* [Exercise] Return the listing exactly, please; no pictures.

* [Records]
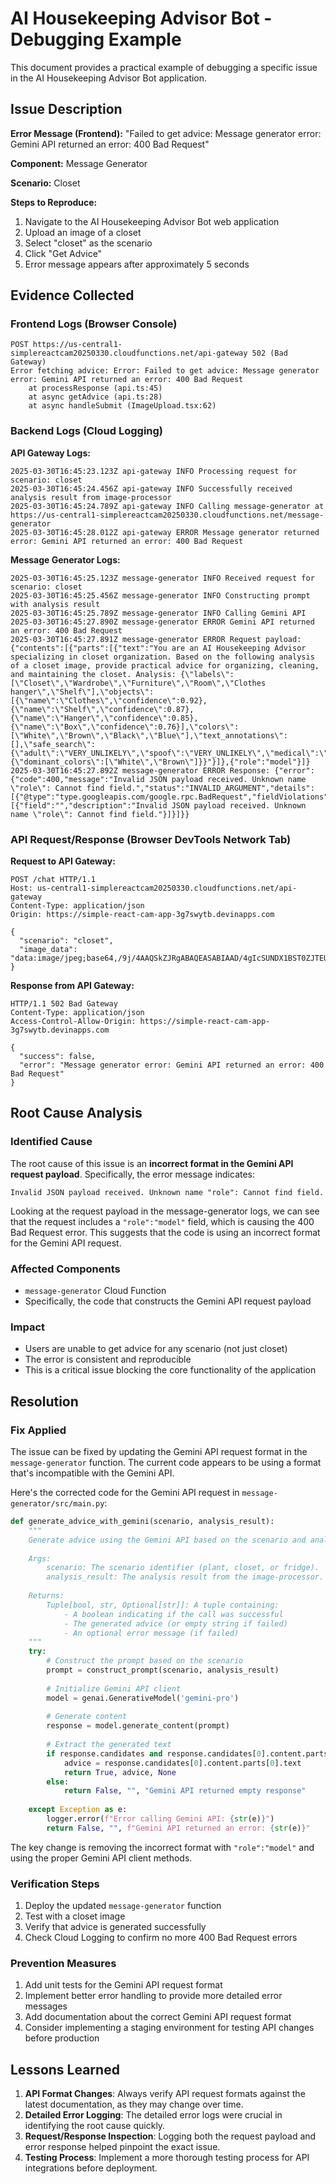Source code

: # AI Housekeeping Advisor Bot - Debugging Example

This document provides a practical example of debugging a specific issue in the AI Housekeeping Advisor Bot application.

## Issue Description

**Error Message (Frontend):** "Failed to get advice: Message generator error: Gemini API returned an error: 400 Bad Request"

**Component:** Message Generator

**Scenario:** Closet

**Steps to Reproduce:**
1. Navigate to the AI Housekeeping Advisor Bot web application
2. Upload an image of a closet
3. Select "closet" as the scenario
4. Click "Get Advice"
5. Error message appears after approximately 5 seconds

## Evidence Collected

### Frontend Logs (Browser Console)

```
POST https://us-central1-simplereactcam20250330.cloudfunctions.net/api-gateway 502 (Bad Gateway)
Error fetching advice: Error: Failed to get advice: Message generator error: Gemini API returned an error: 400 Bad Request
    at processResponse (api.ts:45)
    at async getAdvice (api.ts:28)
    at async handleSubmit (ImageUpload.tsx:62)
```

### Backend Logs (Cloud Logging)

**API Gateway Logs:**
```
2025-03-30T16:45:23.123Z api-gateway INFO Processing request for scenario: closet
2025-03-30T16:45:24.456Z api-gateway INFO Successfully received analysis result from image-processor
2025-03-30T16:45:24.789Z api-gateway INFO Calling message-generator at https://us-central1-simplereactcam20250330.cloudfunctions.net/message-generator
2025-03-30T16:45:28.012Z api-gateway ERROR Message generator returned error: Gemini API returned an error: 400 Bad Request
```

**Message Generator Logs:**
```
2025-03-30T16:45:25.123Z message-generator INFO Received request for scenario: closet
2025-03-30T16:45:25.456Z message-generator INFO Constructing prompt with analysis result
2025-03-30T16:45:25.789Z message-generator INFO Calling Gemini API
2025-03-30T16:45:27.890Z message-generator ERROR Gemini API returned an error: 400 Bad Request
2025-03-30T16:45:27.891Z message-generator ERROR Request payload: {"contents":[{"parts":[{"text":"You are an AI Housekeeping Advisor specializing in closet organization. Based on the following analysis of a closet image, provide practical advice for organizing, cleaning, and maintaining the closet. Analysis: {\"labels\":[\"Closet\",\"Wardrobe\",\"Furniture\",\"Room\",\"Clothes hanger\",\"Shelf\"],\"objects\":[{\"name\":\"Clothes\",\"confidence\":0.92},{\"name\":\"Shelf\",\"confidence\":0.87},{\"name\":\"Hanger\",\"confidence\":0.85},{\"name\":\"Box\",\"confidence\":0.76}],\"colors\":[\"White\",\"Brown\",\"Black\",\"Blue\"],\"text_annotations\":[],\"safe_search\":{\"adult\":\"VERY_UNLIKELY\",\"spoof\":\"VERY_UNLIKELY\",\"medical\":\"VERY_UNLIKELY\",\"violence\":\"VERY_UNLIKELY\",\"racy\":\"VERY_UNLIKELY\"},\"image_properties\":{\"dominant_colors\":[\"White\",\"Brown\"]}}"}]},{"role":"model"}]}
2025-03-30T16:45:27.892Z message-generator ERROR Response: {"error":{"code":400,"message":"Invalid JSON payload received. Unknown name \"role\": Cannot find field.","status":"INVALID_ARGUMENT","details":[{"@type":"type.googleapis.com/google.rpc.BadRequest","fieldViolations":[{"field":"","description":"Invalid JSON payload received. Unknown name \"role\": Cannot find field."}]}]}}
```

### API Request/Response (Browser DevTools Network Tab)

**Request to API Gateway:**
```
POST /chat HTTP/1.1
Host: us-central1-simplereactcam20250330.cloudfunctions.net/api-gateway
Content-Type: application/json
Origin: https://simple-react-cam-app-3g7swytb.devinapps.com

{
  "scenario": "closet",
  "image_data": "data:image/jpeg;base64,/9j/4AAQSkZJRgABAQEASABIAAD/4gIcSUNDX1BST0ZJTEUAAQEAAAIMbGNtcwIQAABtbnRyUkdCIFhZWiAH3..."
}
```

**Response from API Gateway:**
```
HTTP/1.1 502 Bad Gateway
Content-Type: application/json
Access-Control-Allow-Origin: https://simple-react-cam-app-3g7swytb.devinapps.com

{
  "success": false,
  "error": "Message generator error: Gemini API returned an error: 400 Bad Request"
}
```

## Root Cause Analysis

### Identified Cause

The root cause of this issue is an **incorrect format in the Gemini API request payload**. Specifically, the error message indicates:

```
Invalid JSON payload received. Unknown name "role": Cannot find field.
```

Looking at the request payload in the message-generator logs, we can see that the request includes a `"role":"model"` field, which is causing the 400 Bad Request error. This suggests that the code is using an incorrect format for the Gemini API request.

### Affected Components

- `message-generator` Cloud Function
- Specifically, the code that constructs the Gemini API request payload

### Impact

- Users are unable to get advice for any scenario (not just closet)
- The error is consistent and reproducible
- This is a critical issue blocking the core functionality of the application

## Resolution

### Fix Applied

The issue can be fixed by updating the Gemini API request format in the `message-generator` function. The current code appears to be using a format that's incompatible with the Gemini API.

Here's the corrected code for the Gemini API request in `message-generator/src/main.py`:

```python
def generate_advice_with_gemini(scenario, analysis_result):
    """
    Generate advice using the Gemini API based on the scenario and analysis result.
    
    Args:
        scenario: The scenario identifier (plant, closet, or fridge).
        analysis_result: The analysis result from the image-processor.
        
    Returns:
        Tuple[bool, str, Optional[str]]: A tuple containing:
            - A boolean indicating if the call was successful
            - The generated advice (or empty string if failed)
            - An optional error message (if failed)
    """
    try:
        # Construct the prompt based on the scenario
        prompt = construct_prompt(scenario, analysis_result)
        
        # Initialize Gemini API client
        model = genai.GenerativeModel('gemini-pro')
        
        # Generate content
        response = model.generate_content(prompt)
        
        # Extract the generated text
        if response.candidates and response.candidates[0].content.parts:
            advice = response.candidates[0].content.parts[0].text
            return True, advice, None
        else:
            return False, "", "Gemini API returned empty response"
    
    except Exception as e:
        logger.error(f"Error calling Gemini API: {str(e)}")
        return False, "", f"Gemini API returned an error: {str(e)}"
```

The key change is removing the incorrect format with `"role":"model"` and using the proper Gemini API client methods.

### Verification Steps

1. Deploy the updated `message-generator` function
2. Test with a closet image
3. Verify that advice is generated successfully
4. Check Cloud Logging to confirm no more 400 Bad Request errors

### Prevention Measures

1. Add unit tests for the Gemini API request format
2. Implement better error handling to provide more detailed error messages
3. Add documentation about the correct Gemini API request format
4. Consider implementing a staging environment for testing API changes before production

## Lessons Learned

1. **API Format Changes**: Always verify API request formats against the latest documentation, as they may change over time.
2. **Detailed Error Logging**: The detailed error logs were crucial in identifying the root cause quickly.
3. **Request/Response Inspection**: Logging both the request payload and error response helped pinpoint the exact issue.
4. **Testing Process**: Implement a more thorough testing process for API integrations before deployment.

* [Output for this exercise]
Source code

: # AI Housekeeping Advisor Bot - Debugging Example

This document provides a practical example of debugging a specific issue in the AI Housekeeping Advisor Bot application.

## Issue Description

**Error Message (Frontend):** "Failed to get advice: Message generator error: Gemini API returned an error: 400 Bad Request"

**Component:** Message Generator

**Scenario:** Closet

**Steps to Reproduce:**
1. Navigate to the AI Housekeeping Advisor Bot web application
2. Upload an image of a closet
3. Select "closet" as the scenario
4. Click "Get Advice"
5. Error message appears after approximately 5 seconds

## Evidence Collected

### Frontend Logs (Browser Console)

```
POST https://us-central1-simplereactcam20250330.cloudfunctions.net/api-gateway 502 (Bad Gateway)
Error fetching advice: Error: Failed to get advice: Message generator error: Gemini API returned an error: 400 Bad Request
    at processResponse (api.ts:45)
    at async getAdvice (api.ts:28)
    at async handleSubmit (ImageUpload.tsx:62)
```

### Backend Logs (Cloud Logging)

**API Gateway Logs:**
```
2025-03-30T16:45:23.123Z api-gateway INFO Processing request for scenario: closet
2025-03-30T16:45:24.456Z api-gateway INFO Successfully received analysis result from image-processor
2025-03-30T16:45:24.789Z api-gateway INFO Calling message-generator at https://us-central1-simplereactcam20250330.cloudfunctions.net/message-generator
2025-03-30T16:45:28.012Z api-gateway ERROR Message generator returned error: Gemini API returned an error: 400 Bad Request
```

**Message Generator Logs:**
```
2025-03-30T16:45:25.123Z message-generator INFO Received request for scenario: closet
2025-03-30T16:45:25.456Z message-generator INFO Constructing prompt with analysis result
2025-03-30T16:45:25.789Z message-generator INFO Calling Gemini API
2025-03-30T16:45:27.890Z message-generator ERROR Gemini API returned an error: 400 Bad Request
2025-03-30T16:45:27.891Z message-generator ERROR Request payload: {"contents":[{"parts":[{"text":"You are an AI Housekeeping Advisor specializing in closet organization. Based on the following analysis of a closet image, provide practical advice for organizing, cleaning, and maintaining the closet. Analysis: {\"labels\":[\"Closet\",\"Wardrobe\",\"Furniture\",\"Room\",\"Clothes hanger\",\"Shelf\"],\"objects\":[{\"name\":\"Clothes\",\"confidence\":0.92},{\"name\":\"Shelf\",\"confidence\":0.87},{\"name\":\"Hanger\",\"confidence\":0.85},{\"name\":\"Box\",\"confidence\":0.76}],\"colors\":[\"White\",\"Brown\",\"Black\",\"Blue\"],\"text_annotations\":[],\"safe_search\":{\"adult\":\"VERY_UNLIKELY\",\"spoof\":\"VERY_UNLIKELY\",\"medical\":\"VERY_UNLIKELY\",\"violence\":\"VERY_UNLIKELY\",\"racy\":\"VERY_UNLIKELY\"},\"image_properties\":{\"dominant_colors\":[\"White\",\"Brown\"]}}"}]},{"role":"model"}]}
2025-03-30T16:45:27.892Z message-generator ERROR Response: {"error":{"code":400,"message":"Invalid JSON payload received. Unknown name \"role\": Cannot find field.","status":"INVALID_ARGUMENT","details":[{"@type":"type.googleapis.com/google.rpc.BadRequest","fieldViolations":[{"field":"","description":"Invalid JSON payload received. Unknown name \"role\": Cannot find field."}]}]}}
```

### API Request/Response (Browser DevTools Network Tab)

**Request to API Gateway:**
```
POST /chat HTTP/1.1
Host: us-central1-simplereactcam20250330.cloudfunctions.net/api-gateway
Content-Type: application/json
Origin: https://simple-react-cam-app-3g7swytb.devinapps.com

{
  "scenario": "closet",
  "image_data": "data:image/jpeg;base64,/9j/4AAQSkZJRgABAQEASABIAAD/4gIcSUNDX1BST0ZJTEUAAQEAAAIMbGNtcwIQAABtbnRyUkdCIFhZWiAH3..."
}
```

**Response from API Gateway:**
```
HTTP/1.1 502 Bad Gateway
Content-Type: application/json
Access-Control-Allow-Origin: https://simple-react-cam-app-3g7swytb.devinapps.com

{
  "success": false,
  "error": "Message generator error: Gemini API returned an error: 400 Bad Request"
}
```

## Root Cause Analysis

### Identified Cause

The root cause of this issue is an **incorrect format in the Gemini API request payload**. Specifically, the error message indicates:

```
Invalid JSON payload received. Unknown name "role": Cannot find field.
```

Looking at the request payload in the message-generator logs, we can see that the request includes a `"role":"model"` field, which is causing the 400 Bad Request error. This suggests that the code is using an incorrect format for the Gemini API request.

### Affected Components

- `message-generator` Cloud Function
- Specifically, the code that constructs the Gemini API request payload

### Impact

- Users are unable to get advice for any scenario (not just closet)
- The error is consistent and reproducible
- This is a critical issue blocking the core functionality of the application

## Resolution

### Fix Applied

The issue can be fixed by updating the Gemini API request format in the `message-generator` function. The current code appears to be using a format that's incompatible with the Gemini API.

Here's the corrected code for the Gemini API request in `message-generator/src/main.py`:

```python
def generate_advice_with_gemini(scenario, analysis_result):
    """
    Generate advice using the Gemini API based on the scenario and analysis result.
    
    Args:
        scenario: The scenario identifier (plant, closet, or fridge).
        analysis_result: The analysis result from the image-processor.
        
    Returns:
        Tuple[bool, str, Optional[str]]: A tuple containing:
            - A boolean indicating if the call was successful
            - The generated advice (or empty string if failed)
            - An optional error message (if failed)
    """
    try:
        # Construct the prompt based on the scenario
        prompt = construct_prompt(scenario, analysis_result)
        
        # Initialize Gemini API client
        model = genai.GenerativeModel('gemini-pro')
        
        # Generate content
        response = model.generate_content(prompt)
        
        # Extract the generated text
        if response.candidates and response.candidates[0].content.parts:
            advice = response.candidates[0].content.parts[0].text
            return True, advice, None
        else:
            return False, "", "Gemini API returned empty response"
    
    except Exception as e:
        logger.error(f"Error calling Gemini API: {str(e)}")
        return False, "", f"Gemini API returned an error: {str(e)}"
```

The key change is removing the incorrect format with `"role":"model"` and using the proper Gemini API client methods.

### Verification Steps

1. Deploy the updated `message-generator` function
2. Test with a closet image
3. Verify that advice is generated successfully
4. Check Cloud Logging to confirm no more 400 Bad Request errors

### Prevention Measures

1. Add unit tests for the Gemini API request format
2. Implement better error handling to provide more detailed error messages
3. Add documentation about the correct Gemini API request format
4. Consider implementing a staging environment for testing API changes before production

## Lessons Learned

1. **API Format Changes**: Always verify API request formats against the latest documentation, as they may change over time.
2. **Detailed Error Logging**: The detailed error logs were crucial in identifying the root cause quickly.
3. **Request/Response Inspection**: Logging both the request payload and error response helped pinpoint the exact issue.
4. **Testing Process**: Implement a more thorough testing process for API integrations before deployment.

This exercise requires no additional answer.